* Task requirements:
Each line below that contains the word "childini" must be copied.

* Data extracts:

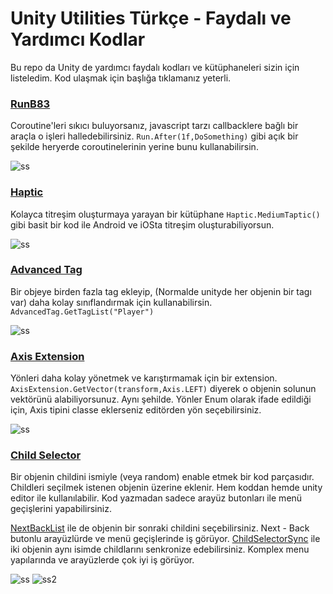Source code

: # Unity Utilities Türkçe - Faydalı ve Yardımcı Kodlar
Bu repo da Unity de yardımcı faydalı kodları ve kütüphaneleri sizin için listeledim. Kod ulaşmak için başlığa tıklamanız yeterli.

### [RunB83](https://downgit.github.io/#/home?url=https://github.com/farukcan/unity-utilities/tree/main/RunB83)
Coroutine'leri sıkıcı buluyorsanız, javascript tarzı callbacklere bağlı bir araçla o işleri halledebilirsiniz. ``Run.After(1f,DoSomething)`` gibi açık bir şekilde heryerde coroutinelerinin yerine bunu kullanabilirsin.

![ss](https://i.imgur.com/7d8yXqm.png)

### [Haptic](https://downgit.github.io/#/home?url=https://github.com/farukcan/unity-utilities/tree/main/Haptic)
Kolayca titreşim oluşturmaya yarayan bir kütüphane ``Haptic.MediumTaptic()`` gibi basit bir kod ile Android ve iOSta titreşim oluşturabiliyorsun.

![ss](https://i.imgur.com/B5qSYLZ.png)

### [Advanced Tag](https://gist.github.com/farukcan/21c516e1c947c52f42155b2ecb048ced)
Bir objeye birden fazla tag ekleyip, (Normalde unityde her objenin bir tagı var) daha kolay sınıflandırmak için kullanabilirsin. ``AdvancedTag.GetTagList("Player")``

![ss](https://i.imgur.com/86PC2s6.png)

### [Axis Extension](https://gist.github.com/farukcan/cc64ff687f513b49ece998e381a3c488)
Yönleri daha kolay yönetmek ve karıştırmamak için bir extension.  ``AxisExtension.GetVector(transform,Axis.LEFT)`` diyerek o objenin solunun vektörünü alabiliyorsunuz. Aynı şehilde. Yönler Enum olarak ifade edildiği için, Axis tipini classe eklerseniz editörden yön seçebilirsiniz.

![ss](https://i.imgur.com/bUWb61a.png)

### [Child Selector](https://gist.github.com/farukcan/cb7865963f59d4e3e6451a11dfcc0f3a)
Bir objenin childini ismiyle (veya random) enable etmek bir kod parçasıdır. Childleri seçilmek istenen objenin üzerine eklenir. Hem koddan hemde unity editor ile kullanılabilir. Kod yazmadan sadece arayüz butonları ile menü geçişlerini yapabilirsiniz.

[NextBackList](https://gist.github.com/farukcan/b23716f35b81efeee3c53c0b2180fc12) ile de objenin bir sonraki childini seçebilirsiniz. Next - Back butonlu arayüzlürde ve menü geçişlerinde iş görüyor.
[ChildSelectorSync](https://gist.github.com/farukcan/2b018fea70fea9fbbe829bb3b5c807d7) ile iki objenin aynı isimde childlarını senkronize edebilirsiniz. Komplex menu yapılarında ve arayüzlerde çok iyi iş görüyor.

![ss](https://i.imgur.com/yO3ETJ3.png)
![ss2](https://i.imgur.com/yK2sAmm.png)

* Response:
Bir objenin childini ismiyle (veya random) enable etmek bir kod parçasıdır. Childleri seçilmek istenen objenin üzerine eklenir. Hem koddan hemde unity editor ile kullanılabilir. Kod yazmadan sadece arayüz butonları ile menü geçişlerini yapabilirsiniz.
[NextBackList](https://gist.github.com/farukcan/b23716f35b81efeee3c53c0b2180fc12) ile de objenin bir sonraki childini seçebilirsiniz. Next - Back butonlu arayüzlürde ve menü geçişlerinde iş görüyor.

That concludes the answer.